The fact is the McKinsey survey could be right on target. “You can make the argument that employers are going to move in this direction [of dropping coverage for employees], and there's a good chance they will, but I think it's too early to tell,” Fronstin says. The only ones who know are employers who are making the decision—and it's all up in the air.
“I encourage everyone to look closely at who's sponsoring the survey – in most cases, someone is paying to have the study done, so who's agenda is it going to support?” Conkling says. So, there's a lot of studies coming out—but does it mean much? Not really, Conkling says. It's almost a moot point predicting something two to three years out when next year is a giant uncertainly.

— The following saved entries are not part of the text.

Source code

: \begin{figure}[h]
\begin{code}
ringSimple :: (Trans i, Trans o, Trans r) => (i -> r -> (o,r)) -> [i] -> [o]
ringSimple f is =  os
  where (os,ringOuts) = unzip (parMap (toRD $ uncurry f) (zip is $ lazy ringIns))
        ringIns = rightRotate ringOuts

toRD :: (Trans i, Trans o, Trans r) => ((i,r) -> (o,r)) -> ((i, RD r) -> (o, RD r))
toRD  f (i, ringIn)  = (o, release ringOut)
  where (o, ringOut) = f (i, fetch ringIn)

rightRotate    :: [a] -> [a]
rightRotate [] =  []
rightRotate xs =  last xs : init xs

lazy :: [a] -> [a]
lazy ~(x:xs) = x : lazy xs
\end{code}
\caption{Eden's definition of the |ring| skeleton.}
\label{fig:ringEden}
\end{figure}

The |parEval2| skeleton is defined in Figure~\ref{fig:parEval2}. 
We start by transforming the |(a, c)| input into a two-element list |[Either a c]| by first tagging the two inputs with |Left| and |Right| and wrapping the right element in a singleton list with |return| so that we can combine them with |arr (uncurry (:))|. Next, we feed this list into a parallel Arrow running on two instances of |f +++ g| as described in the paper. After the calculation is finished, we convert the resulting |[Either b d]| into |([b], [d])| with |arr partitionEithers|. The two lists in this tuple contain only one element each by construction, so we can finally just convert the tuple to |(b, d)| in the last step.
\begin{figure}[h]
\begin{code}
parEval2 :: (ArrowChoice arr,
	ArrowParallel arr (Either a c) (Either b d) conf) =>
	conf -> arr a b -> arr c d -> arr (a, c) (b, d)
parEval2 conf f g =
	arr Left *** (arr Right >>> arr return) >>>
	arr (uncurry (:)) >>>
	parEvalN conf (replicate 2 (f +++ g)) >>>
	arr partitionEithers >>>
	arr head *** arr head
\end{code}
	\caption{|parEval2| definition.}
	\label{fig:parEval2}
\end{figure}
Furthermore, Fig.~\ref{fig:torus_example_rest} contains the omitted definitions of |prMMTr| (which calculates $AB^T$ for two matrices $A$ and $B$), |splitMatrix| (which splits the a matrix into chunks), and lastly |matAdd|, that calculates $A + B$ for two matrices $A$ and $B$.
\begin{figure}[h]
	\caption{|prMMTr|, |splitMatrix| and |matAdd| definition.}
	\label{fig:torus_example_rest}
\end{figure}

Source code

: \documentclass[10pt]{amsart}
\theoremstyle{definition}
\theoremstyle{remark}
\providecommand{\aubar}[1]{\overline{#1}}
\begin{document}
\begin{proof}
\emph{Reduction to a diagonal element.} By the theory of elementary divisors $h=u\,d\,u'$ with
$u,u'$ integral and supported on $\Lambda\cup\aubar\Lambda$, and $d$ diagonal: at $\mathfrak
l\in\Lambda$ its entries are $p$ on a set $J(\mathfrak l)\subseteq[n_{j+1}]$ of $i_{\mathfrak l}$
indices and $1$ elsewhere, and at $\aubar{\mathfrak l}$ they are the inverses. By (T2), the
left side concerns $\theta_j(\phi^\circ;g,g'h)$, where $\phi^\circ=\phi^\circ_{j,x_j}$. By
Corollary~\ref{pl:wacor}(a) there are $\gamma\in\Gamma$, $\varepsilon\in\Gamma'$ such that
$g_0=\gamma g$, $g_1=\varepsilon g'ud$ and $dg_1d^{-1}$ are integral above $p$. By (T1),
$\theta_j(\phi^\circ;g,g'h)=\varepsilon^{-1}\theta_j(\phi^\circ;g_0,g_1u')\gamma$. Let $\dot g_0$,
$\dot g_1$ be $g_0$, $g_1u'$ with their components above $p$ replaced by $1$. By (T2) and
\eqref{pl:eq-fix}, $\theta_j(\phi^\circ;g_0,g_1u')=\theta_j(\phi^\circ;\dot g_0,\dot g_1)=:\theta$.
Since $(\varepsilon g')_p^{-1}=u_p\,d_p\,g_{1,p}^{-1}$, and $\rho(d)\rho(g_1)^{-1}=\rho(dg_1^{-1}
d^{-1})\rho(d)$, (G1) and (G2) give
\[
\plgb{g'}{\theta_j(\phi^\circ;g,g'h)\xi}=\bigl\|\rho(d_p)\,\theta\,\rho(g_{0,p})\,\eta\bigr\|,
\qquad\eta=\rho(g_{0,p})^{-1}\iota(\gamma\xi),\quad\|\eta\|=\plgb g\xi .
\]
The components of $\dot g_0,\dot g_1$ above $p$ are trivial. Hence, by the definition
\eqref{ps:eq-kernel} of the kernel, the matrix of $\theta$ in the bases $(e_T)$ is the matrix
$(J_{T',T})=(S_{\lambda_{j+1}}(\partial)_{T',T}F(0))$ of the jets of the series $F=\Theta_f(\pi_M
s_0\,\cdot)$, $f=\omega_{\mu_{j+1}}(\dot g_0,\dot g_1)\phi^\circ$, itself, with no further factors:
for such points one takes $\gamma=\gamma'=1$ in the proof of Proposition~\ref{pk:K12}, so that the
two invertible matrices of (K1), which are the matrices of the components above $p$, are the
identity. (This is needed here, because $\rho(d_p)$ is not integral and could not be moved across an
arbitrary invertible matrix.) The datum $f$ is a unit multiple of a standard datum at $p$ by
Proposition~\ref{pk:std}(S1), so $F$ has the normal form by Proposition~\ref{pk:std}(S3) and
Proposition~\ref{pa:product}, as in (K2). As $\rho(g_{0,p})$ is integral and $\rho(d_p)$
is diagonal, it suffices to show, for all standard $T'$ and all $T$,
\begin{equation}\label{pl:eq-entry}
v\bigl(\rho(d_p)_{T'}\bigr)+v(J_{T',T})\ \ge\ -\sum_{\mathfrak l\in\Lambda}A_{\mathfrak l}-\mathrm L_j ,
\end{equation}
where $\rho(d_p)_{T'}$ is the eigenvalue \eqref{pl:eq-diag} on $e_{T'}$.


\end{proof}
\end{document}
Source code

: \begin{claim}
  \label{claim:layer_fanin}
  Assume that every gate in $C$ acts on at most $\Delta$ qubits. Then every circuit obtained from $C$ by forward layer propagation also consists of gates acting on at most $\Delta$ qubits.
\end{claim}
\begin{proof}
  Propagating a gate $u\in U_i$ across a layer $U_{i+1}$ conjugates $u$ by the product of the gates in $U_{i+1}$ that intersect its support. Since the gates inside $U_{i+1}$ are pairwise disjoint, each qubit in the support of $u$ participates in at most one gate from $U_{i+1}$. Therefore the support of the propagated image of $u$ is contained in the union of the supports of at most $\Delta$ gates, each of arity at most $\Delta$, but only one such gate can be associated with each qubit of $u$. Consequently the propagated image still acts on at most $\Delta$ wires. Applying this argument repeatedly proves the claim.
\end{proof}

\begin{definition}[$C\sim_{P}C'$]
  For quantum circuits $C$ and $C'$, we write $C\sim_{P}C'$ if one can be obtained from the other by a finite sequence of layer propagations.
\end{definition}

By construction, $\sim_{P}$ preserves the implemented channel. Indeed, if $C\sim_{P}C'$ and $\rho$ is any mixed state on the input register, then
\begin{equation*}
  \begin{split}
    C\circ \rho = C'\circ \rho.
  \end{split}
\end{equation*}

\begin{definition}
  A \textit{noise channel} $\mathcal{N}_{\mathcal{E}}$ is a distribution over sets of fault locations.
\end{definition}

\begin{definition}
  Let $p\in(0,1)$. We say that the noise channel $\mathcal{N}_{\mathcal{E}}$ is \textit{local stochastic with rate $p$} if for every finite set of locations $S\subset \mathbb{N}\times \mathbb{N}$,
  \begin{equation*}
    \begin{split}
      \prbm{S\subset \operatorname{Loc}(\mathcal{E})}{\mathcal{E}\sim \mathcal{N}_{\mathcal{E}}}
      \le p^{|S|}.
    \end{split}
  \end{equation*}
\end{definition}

“I talk to large employers every day and they are focused on 2012 renewals – the vast majority need to figure out what they are doing next year, and there is so much that's unknown about what we'll have to do in 2014,” Conkling says. “Take a look at the ridiculous waiver process for the mini-med plans, ongoing legislation to repeal the PPACA, status of health care exchanges – I seriously doubt that employers already know what they are going to do in 2014.
“They are focused on getting to – and surviving – in 2012,” Conkling says. Even Avalere's study said although it didn't look like there would be much change in employer rates in the near-term, it was significantly more uncertain in the long-term. “While near-term changes in aggregate ESI rates are unlikely, longer term erosion—over 10 to 20 years— is possible,” the report says. That would be made even more probable if the state insurance exchanges called for in the law prove to be a better value than employer-sponsored coverage.
Avalere also cautioned that low-wage workers, small businesses and those with early retirees in particular are likely to turn to the exchanges for their coverage. Employers will ask about exchanges and have to compare the benefits between the exchanges and the employer plans. It's a question of what looks and works best for employers and employees.
“They'll look to see if they are a reasonable alternative to employer sponsored insurance, and I think that's going to take a little longer to figure that out,” Washington notes. “With so many reports coming out with so many different conclusions the only thing we know for sure is that one of them will be right,” Katz says. “But then a broken clock is right twice a day, so it's important to keep things in perspective.”